• **WHAT YOU WILL DO**
Search the data for the string "textbf" and extract every line where it appears.

• **DATASET EXCERPTS**
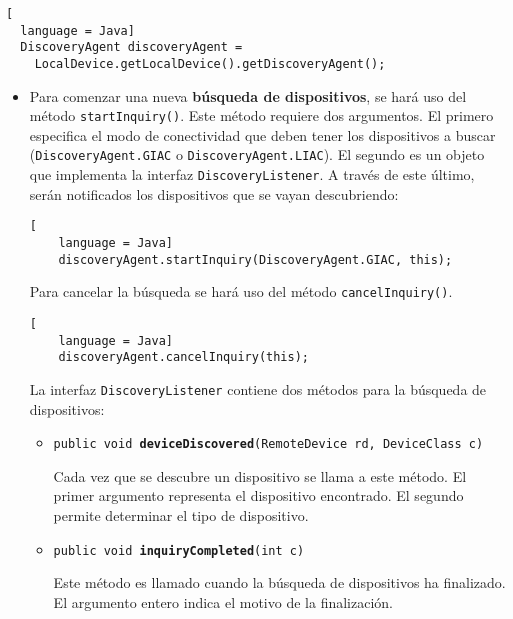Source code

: \begin{itemize}
\begin{lstlisting}[
  language = Java]
  DiscoveryAgent discoveryAgent =
    LocalDevice.getLocalDevice().getDiscoveryAgent();
\end{lstlisting}
  \begin{itemize}
  \item Para comenzar una nueva \textbf{búsqueda de dispositivos}, se hará uso 
  del método \texttt{startInquiry()}. Este método requiere dos argumentos. El 
  primero especifica el modo de conectividad que deben tener los dispositivos a 
  buscar (\texttt{DiscoveryAgent.GIAC} o \texttt{DiscoveryAgent.LIAC}).
  El segundo es un objeto que implementa la interfaz
  \texttt{DiscoveryListener}. A través de este último, serán notificados los 
  dispositivos que se vayan descubriendo:

  \begin{lstlisting}[
    language = Java]
    discoveryAgent.startInquiry(DiscoveryAgent.GIAC, this);
  \end{lstlisting}

  Para cancelar la búsqueda se hará uso del método \texttt{cancelInquiry()}.

  \begin{lstlisting}[
    language = Java]
    discoveryAgent.cancelInquiry(this);
  \end{lstlisting}

  La interfaz \texttt{DiscoveryListener} contiene dos métodos para la 
  búsqueda de dispositivos:
    \begin{itemize}
    \item \texttt{public void \textbf{deviceDiscovered}(RemoteDevice rd,
      DeviceClass c)}

    Cada vez que se descubre un dispositivo se llama a este método. El primer
    argumento representa el dispositivo encontrado. El segundo permite 
    determinar el tipo de dispositivo.

    \item \texttt{public void \textbf{inquiryCompleted}(int c)}

    Este método es llamado cuando la búsqueda de dispositivos ha finalizado. El
    argumento entero indica el motivo de la finalización.
    \end{itemize}


\end{itemize}
\end{itemize}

• **EXERCISE SOLUTION**
  \item Para comenzar una nueva \textbf{búsqueda de dispositivos}, se hará uso 
    \item \texttt{public void \textbf{deviceDiscovered}(RemoteDevice rd,
    \item \texttt{public void \textbf{inquiryCompleted}(int c)}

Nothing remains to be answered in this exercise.